- From The Times -
January 28, 2006
"Prog rock? Just say yes"
For decades the ancient behemoths of progressive rock were the butt of critics’ jokes. But thanks to new bands like the Mystery Jets, the sound is back
By Chris Campling
The sound of 2006 will be terribly bright. It will have practised its instruments hard, will have taken lessons, and will have assimilated all the best influences from the classics, rock, jazz and pop. And lo! The sound of 2006 will be called — in fact, already has been called — new prog, prog moderne, or crazy prog, which is a funny title, but not terribly descriptive. There is nothing crazy about prog.
Fab. It’s wonderful watching the specialist music press swallowing the prejudices of decades and finally agreeing (albeit tacitly) that there is nothing wrong with being able to do something beyond the capacity of mere mortals. There is a huge amount of Schadenfreude to be derived from watching the current crop of music rags trying to wax appropriately enthusiastic about the new prog without mentioning the P-word too often. My favourite is this, from the Scots rag Clash , about the sound produced by the Reading quintet Pure Reason Revolution: “Not dissimilar to gorging on LSD and being fed to the Kraken from Clash of the Titans.” Which, as a description of music, is not dissimilar to pants.
The Band Most Likely To, however, are the Mystery Jets. Not only do they possess the media hook of having two generations in their lineup — Henry Harrison, the rhythm guitarist, is the father of Blaine, the singer. Not only are they signed to the achingly hip Transgressive label. But they sound like a prog primer — or, if you prefer, a shopping list of all that has been best about the best rock music trends of the past 30 and more years. There’s Yes in there, and early Roxy Music and Pink Floyd circa Dark Side of the Moon and a lot of King Crimson, as well as the jingly-jangly indie sound that will get the band past a lot of mental blocks. Their debut album, due for release in March, is a wonderland of memories — here a synthesizer sound first heard on Roxy Music’s first album, there the grumbling Rickenbacker bass of Yes’s Chris Squire.

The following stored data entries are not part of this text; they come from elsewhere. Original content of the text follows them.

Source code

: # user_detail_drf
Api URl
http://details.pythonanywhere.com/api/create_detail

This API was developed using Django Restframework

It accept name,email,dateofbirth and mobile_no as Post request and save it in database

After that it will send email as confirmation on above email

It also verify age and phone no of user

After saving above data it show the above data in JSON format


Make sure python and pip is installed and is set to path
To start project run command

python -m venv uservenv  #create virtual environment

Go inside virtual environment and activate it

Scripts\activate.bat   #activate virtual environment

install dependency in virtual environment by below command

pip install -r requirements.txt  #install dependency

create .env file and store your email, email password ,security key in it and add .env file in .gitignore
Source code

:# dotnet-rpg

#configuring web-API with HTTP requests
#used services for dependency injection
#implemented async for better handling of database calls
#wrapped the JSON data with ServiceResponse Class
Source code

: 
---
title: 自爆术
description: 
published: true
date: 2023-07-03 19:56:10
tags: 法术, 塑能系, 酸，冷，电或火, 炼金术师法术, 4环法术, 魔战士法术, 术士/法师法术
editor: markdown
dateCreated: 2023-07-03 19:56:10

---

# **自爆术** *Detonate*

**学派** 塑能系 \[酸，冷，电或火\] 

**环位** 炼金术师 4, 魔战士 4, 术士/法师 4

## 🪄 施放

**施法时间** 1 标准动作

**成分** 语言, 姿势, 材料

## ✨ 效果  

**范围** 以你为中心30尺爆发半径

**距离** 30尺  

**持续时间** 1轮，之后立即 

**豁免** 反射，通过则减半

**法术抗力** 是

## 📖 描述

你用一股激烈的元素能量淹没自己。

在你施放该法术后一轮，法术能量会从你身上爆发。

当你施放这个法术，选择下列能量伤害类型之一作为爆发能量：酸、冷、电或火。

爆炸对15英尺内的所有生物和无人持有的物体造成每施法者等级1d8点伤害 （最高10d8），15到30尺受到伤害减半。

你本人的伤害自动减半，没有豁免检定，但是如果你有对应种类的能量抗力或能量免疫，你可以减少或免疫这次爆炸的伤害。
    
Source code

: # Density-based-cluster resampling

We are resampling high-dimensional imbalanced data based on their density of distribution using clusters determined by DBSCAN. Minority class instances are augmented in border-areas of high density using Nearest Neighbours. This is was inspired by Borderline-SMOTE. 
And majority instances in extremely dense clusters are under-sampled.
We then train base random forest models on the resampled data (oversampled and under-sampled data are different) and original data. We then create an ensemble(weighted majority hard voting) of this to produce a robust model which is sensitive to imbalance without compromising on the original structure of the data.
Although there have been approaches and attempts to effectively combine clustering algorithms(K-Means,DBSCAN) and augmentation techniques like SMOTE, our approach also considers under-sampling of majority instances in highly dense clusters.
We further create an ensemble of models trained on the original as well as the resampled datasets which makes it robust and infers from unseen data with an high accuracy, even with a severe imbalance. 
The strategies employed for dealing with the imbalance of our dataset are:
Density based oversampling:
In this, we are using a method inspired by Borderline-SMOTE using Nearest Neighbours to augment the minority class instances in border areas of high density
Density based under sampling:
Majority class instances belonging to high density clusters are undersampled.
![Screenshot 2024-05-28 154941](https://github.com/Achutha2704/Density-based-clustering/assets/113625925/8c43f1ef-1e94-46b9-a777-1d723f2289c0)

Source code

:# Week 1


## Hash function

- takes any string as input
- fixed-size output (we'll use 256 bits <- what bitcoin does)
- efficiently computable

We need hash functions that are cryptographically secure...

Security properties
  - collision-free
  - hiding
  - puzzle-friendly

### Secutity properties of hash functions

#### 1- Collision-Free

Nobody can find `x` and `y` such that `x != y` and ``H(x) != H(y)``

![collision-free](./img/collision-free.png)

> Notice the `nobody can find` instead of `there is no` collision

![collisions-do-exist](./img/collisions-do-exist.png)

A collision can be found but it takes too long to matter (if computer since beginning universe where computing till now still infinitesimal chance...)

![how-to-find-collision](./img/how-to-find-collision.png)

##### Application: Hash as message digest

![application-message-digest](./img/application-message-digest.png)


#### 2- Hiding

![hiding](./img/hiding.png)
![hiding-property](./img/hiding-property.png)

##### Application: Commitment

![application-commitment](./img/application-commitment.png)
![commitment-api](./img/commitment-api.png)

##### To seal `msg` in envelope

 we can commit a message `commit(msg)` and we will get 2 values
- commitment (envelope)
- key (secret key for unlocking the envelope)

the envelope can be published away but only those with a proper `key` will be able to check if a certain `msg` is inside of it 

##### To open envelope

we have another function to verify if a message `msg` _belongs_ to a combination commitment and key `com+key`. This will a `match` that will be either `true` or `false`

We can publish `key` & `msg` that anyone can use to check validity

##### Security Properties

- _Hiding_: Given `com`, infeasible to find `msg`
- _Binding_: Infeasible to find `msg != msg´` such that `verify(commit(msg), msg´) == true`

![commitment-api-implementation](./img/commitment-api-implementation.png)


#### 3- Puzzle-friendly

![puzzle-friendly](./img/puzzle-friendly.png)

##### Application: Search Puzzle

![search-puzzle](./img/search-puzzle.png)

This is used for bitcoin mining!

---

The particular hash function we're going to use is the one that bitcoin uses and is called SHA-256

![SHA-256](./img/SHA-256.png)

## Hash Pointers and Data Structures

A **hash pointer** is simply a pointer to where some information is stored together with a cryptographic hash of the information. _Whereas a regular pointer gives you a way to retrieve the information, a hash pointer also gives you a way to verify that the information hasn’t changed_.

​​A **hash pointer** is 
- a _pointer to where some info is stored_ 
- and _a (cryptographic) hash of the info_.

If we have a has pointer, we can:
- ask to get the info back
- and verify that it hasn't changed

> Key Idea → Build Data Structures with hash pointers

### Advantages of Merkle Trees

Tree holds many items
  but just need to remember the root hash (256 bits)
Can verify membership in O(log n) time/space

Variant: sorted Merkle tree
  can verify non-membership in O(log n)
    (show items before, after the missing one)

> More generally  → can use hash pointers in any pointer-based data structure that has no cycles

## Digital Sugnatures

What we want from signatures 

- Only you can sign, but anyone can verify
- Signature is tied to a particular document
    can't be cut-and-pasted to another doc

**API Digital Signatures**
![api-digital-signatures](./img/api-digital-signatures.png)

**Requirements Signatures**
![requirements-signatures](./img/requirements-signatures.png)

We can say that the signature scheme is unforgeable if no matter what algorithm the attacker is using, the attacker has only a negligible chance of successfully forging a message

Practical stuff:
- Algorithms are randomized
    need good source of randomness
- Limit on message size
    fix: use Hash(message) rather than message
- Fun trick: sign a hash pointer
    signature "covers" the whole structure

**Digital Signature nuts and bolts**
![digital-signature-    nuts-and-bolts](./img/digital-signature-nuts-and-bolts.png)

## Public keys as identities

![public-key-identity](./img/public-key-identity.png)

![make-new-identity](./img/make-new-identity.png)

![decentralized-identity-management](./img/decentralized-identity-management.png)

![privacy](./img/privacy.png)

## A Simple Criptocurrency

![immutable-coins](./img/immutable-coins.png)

William Rees is their guitarist. He plays with a clean purity of note that has led Barry Hyde of the Futureheads to call him “the new Steve Howe (of Yes)”, an encomium with which he is not unfamiliar and with which he can, to an extent, concur.
“Not because I think I’m as good as he is,” he hurries to add on the phone from the farmhouse in the Dordogne, to which the band has repaired for a little songwriting and recording of B-sides (there’s another prog staple to tick off the list — Getting it Together in the Country). No, it’s because he approaches his craft with the same care and love as Howe has done for four decades. Extraordinarily, Rees is 20, which is extraordinary not only because he plays so well, but also because he is looking forward, some time this year, to recording in Berlin because that was where David Bowie recorded Low, Heroes and Lodger in the mid-1970s, with Brian Eno as producer. Rees is a big Brian Eno fan.
It’s enough to bring tears to the eyes of a father of a certain age. Not only does a 20-year-old like the same music I do, he’s quite unembarrassed by it. In fact, it probably doesn’t occur to him to find it strange, just as he finds nothing exceptional in what some would say is the Mystery Jets’ USP — the father-and-son Harrison involvement. “It’s not just Blaine and his dad,” he says, sounding slightly niggled. “It’s my band, too.”
And it has been his — their — band since he was a child. He and Blaine Harrison met at nursery school, and were in a band together with Henry Harrison (an architect who wins every dad’s envy by not only dreaming of being in a band, but doing it) when Rees was 7.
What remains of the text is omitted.